Africans and Coloureds retained some political influence in Cape Town, which allowed them to resist the segregation of the bioscopes. By 1910, the city was one of the few regions of the South African Union which continued to permit “non-whites” to vote through a property qualification. Before the war Coloureds and Africans formed 9.6 % of the Cape electorate, a percentage that rose to 20.8% by 1921 (Giliomee 1995, 205). While not conferring political clout commensurate with their numbers, it did allow Africans to influence white politicians and, on rare occasions, to field their own candidate (Bickford-Smith 1995, 444). In 1910, for example, when the City Council took up the question of bioscope segregation following complaints about theatres trying to enforce new “Europeans only” policies, the measure was successfully opposed by Dr. Abdullah Abdurahman, a Coloured councillor (“May Coloured Be Excluded?” 1910, 9).
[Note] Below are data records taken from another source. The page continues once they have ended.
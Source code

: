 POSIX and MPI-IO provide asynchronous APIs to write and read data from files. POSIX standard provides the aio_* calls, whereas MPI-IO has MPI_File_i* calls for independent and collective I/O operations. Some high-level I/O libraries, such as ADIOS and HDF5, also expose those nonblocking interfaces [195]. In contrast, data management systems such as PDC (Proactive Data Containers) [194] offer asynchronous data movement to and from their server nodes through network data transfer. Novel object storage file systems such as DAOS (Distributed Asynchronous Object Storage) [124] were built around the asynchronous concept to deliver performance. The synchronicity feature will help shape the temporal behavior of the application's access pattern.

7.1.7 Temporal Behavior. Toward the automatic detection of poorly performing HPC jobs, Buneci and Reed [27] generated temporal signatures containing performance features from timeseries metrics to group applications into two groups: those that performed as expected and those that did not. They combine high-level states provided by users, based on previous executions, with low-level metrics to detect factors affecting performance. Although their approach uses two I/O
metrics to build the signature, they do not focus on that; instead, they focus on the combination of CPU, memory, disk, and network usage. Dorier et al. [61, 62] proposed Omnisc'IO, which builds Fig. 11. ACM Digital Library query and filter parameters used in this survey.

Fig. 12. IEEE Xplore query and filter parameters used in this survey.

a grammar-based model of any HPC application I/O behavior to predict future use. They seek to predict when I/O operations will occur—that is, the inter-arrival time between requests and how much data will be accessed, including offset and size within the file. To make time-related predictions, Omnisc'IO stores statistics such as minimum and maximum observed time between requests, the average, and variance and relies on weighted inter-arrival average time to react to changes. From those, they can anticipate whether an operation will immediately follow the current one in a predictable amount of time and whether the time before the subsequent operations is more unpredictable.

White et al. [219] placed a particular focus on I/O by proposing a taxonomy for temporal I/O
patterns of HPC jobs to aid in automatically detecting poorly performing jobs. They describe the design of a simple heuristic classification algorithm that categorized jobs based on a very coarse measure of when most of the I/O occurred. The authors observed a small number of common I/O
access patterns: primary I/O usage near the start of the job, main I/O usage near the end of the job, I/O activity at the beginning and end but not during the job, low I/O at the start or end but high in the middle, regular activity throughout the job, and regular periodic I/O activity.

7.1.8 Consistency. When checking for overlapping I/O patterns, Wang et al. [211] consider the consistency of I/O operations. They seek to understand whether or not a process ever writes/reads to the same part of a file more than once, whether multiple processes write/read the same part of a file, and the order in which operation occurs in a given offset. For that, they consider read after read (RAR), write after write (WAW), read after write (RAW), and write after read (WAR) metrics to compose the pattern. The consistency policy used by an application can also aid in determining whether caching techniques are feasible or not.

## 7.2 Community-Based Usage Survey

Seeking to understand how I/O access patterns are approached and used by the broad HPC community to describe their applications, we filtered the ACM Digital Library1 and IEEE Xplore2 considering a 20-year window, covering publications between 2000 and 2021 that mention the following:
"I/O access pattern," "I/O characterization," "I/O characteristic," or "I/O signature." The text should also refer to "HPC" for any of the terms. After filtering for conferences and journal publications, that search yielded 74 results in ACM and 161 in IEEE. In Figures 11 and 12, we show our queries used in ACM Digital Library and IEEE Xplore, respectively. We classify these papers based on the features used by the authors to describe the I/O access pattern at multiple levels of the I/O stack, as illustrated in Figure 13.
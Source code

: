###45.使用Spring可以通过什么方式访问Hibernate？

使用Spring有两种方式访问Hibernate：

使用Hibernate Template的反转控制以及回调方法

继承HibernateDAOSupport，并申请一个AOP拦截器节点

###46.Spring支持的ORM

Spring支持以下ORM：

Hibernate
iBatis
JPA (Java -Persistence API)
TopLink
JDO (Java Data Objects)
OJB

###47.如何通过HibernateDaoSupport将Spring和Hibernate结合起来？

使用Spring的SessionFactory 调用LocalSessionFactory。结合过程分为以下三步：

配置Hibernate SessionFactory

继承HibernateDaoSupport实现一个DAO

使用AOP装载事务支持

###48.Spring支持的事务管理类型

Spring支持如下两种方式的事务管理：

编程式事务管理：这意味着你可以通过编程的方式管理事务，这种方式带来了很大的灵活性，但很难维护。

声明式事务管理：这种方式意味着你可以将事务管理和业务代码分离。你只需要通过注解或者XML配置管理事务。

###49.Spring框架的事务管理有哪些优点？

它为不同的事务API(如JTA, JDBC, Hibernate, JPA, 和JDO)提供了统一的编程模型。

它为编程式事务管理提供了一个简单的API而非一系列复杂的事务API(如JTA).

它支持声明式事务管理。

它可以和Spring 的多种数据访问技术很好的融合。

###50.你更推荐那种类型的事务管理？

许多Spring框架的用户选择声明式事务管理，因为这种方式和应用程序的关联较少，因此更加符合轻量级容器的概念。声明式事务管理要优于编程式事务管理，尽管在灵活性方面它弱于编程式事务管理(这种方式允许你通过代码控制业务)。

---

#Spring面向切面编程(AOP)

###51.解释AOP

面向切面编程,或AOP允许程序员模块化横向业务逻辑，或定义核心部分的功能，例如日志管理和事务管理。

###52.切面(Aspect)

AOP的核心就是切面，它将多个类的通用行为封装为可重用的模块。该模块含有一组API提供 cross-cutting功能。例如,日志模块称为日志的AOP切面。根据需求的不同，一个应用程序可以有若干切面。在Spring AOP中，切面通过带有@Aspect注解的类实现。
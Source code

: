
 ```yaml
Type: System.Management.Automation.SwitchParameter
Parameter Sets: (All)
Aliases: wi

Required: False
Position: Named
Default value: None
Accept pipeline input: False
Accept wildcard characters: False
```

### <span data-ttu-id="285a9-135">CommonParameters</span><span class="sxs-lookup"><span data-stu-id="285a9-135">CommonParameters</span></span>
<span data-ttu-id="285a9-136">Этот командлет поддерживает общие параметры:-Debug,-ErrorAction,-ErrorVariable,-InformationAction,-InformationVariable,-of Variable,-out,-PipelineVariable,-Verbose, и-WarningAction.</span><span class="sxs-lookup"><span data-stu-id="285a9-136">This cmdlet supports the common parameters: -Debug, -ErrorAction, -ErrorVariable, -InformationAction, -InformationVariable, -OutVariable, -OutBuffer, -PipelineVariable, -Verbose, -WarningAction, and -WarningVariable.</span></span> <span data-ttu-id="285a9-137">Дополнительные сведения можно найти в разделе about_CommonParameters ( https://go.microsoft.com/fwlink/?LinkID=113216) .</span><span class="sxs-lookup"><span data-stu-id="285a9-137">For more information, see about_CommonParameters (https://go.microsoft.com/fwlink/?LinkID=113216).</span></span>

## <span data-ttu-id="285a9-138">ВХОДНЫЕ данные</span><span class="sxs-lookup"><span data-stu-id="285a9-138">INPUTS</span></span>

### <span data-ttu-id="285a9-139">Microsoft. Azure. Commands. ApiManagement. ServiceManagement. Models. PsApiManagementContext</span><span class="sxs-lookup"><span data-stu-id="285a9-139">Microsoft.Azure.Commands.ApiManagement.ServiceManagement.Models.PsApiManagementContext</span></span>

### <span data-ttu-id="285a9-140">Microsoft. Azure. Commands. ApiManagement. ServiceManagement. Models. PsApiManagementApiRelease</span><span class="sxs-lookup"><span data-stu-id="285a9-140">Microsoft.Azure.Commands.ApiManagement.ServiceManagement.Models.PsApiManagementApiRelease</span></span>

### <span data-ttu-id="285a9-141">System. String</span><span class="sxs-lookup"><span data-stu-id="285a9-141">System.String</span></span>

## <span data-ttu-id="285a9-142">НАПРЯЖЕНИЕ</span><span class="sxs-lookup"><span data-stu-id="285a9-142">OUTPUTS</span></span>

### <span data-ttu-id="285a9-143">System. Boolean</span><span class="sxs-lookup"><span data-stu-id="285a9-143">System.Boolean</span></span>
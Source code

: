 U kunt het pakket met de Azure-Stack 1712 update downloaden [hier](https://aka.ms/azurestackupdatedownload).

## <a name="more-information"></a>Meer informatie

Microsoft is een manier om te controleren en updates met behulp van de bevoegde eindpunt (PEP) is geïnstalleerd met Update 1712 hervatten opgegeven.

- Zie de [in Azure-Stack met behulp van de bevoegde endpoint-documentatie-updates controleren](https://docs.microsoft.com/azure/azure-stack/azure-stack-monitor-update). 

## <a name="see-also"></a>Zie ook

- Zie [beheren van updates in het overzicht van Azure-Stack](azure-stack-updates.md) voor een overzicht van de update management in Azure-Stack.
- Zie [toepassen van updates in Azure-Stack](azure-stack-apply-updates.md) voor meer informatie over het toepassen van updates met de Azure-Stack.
This kaleidoscope of economic interests and ethnic identities inspired complicit theatre owners and industrious patrons to work together to subvert an already porous form of racial segregation, a collusion made easier by the ambiguous definition of “white”, which was often a question of social class as much as of physical appearance. In the Cape Peninsula, observes Giliomee, “no clear cut division existed between whites and coloureds whose lower classes lived interspersed” (Giliomee 1995, 203). A Labour Party pamphlet of 1915 declared it “impossible in thousands of cases … to say definitely whether, judged by appearance alone, a given individual is a Coloured or a white man” (Giliomee 1995, 206). If respectability was as important as skin colour in gaining admittance to the elite theatres, cheaper cinemas appeared to be open to anyone with the price of admission.[6]  Thus a startled white visitor from Natal described a movie audience in 1915:

The doors of a Bioscope entertainment are open, and the crowd waiting admission and jostling each other as they get tickets, includes representatives of every colour from the light-haired fair complexioned Scandinavian sailor or English workman to the sooty-black Shangaan, and if he enters the overcrowded room and braves the foetid atmosphere, he will find no distinction made, all and any colour occupy the same seats, cheek by jowl, and sometimes on each other’s knees.[7]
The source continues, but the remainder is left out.